Commercial banks stand at a crossroads: on one hand, business indicators in the U.S. are trending more positively than at any point since the financial crisis, and loan volume and values are on the rise. On the other, banks are facing many threats within the commercial lending industry, including compliance burdens and competition from non-bank peer-to-peer lenders, who aren’t bound by the same regulatory requirements.
Whether you refer to them as shadow or sunlight banks, alternative sources for credit funding have existed for decades in the financial services industry. Until the financial crisis, these nontraditional sources for lending experienced a steady increase in growth and revenues. During the financial crisis, like many traditional banks, these lenders recoiled their activity but have recently experienced exponential growth, particularly in the consumer, residential mortgage, leveraged lending and small business arenas. Recent publications have stated the market share for nontraditional lenders has increased by 21 percent within the last three years (2012-2014).
Other studies, such as the one conducted by Grant Thornton in 2014, indicate that as many as 61 percent of consumers say they are already using nontraditional lending services, with an added 8 to 10 percent to transition over the next five years. But this growth phenomenon is not limited to the consumer and their credit needs. Nontraditional lenders are proving to be a preferred funding source to small businesses who have had trouble accessing credit since the financial crisis, according to the New York Federal Reserve Bank and as published by Goldman, Sachs and Co. in a highly publicized article produced earlier this year, “The Future of Finance: The Rise of the new Shadow Bank.”

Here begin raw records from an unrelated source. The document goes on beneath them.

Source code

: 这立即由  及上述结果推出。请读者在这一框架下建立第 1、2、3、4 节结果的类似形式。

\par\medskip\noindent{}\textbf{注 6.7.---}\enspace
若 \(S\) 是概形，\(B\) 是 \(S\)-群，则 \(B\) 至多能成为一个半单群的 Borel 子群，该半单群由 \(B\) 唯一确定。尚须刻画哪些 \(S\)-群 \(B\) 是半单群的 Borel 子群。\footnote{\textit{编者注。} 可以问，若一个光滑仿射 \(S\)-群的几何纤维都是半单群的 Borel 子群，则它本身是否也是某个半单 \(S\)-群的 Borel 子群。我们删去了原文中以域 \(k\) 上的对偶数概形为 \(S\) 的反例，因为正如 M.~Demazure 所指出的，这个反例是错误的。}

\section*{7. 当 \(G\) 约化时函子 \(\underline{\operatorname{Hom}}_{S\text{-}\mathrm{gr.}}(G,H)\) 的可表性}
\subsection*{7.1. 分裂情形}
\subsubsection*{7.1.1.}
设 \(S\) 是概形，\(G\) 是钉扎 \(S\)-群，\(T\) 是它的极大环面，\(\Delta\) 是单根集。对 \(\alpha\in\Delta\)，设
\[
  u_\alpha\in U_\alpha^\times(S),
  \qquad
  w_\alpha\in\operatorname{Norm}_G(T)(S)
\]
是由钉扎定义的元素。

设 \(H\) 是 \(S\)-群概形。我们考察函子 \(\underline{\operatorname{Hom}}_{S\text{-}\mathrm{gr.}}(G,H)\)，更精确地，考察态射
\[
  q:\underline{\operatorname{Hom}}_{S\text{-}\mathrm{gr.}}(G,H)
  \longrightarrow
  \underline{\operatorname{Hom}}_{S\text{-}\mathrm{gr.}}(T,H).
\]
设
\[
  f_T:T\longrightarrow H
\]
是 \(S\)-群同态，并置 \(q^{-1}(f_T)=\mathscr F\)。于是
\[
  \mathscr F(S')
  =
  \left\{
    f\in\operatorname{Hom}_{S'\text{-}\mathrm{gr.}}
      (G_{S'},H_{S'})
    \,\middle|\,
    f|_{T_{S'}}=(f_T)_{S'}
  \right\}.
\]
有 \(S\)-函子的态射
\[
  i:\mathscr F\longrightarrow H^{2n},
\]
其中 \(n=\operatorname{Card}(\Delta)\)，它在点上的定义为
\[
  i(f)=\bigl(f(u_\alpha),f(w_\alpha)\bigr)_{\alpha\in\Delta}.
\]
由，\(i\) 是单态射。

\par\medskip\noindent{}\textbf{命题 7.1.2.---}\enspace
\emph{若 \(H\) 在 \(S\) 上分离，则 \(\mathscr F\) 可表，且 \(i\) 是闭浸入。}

From the foregoing, it is obvious traditional banks are more cautious post-crisis in their lending activities, but what other industry factors are driving a shift from traditional lenders? One of the main drivers is a traditional lending shift away from low-margin businesses. Historically, low interest rates have contributed to margin compression, and increased regulatory oversight has made compliance expensive for the origination and servicing of loans. This has also contributed to a shift in traditional bank models, making it less than desirable to operate in markets where it’s hard to justify the costs for sales, compliance and marketing.
In short, traditional banks appear willing to forego lending activities where returns are small and market presence cannot be justified.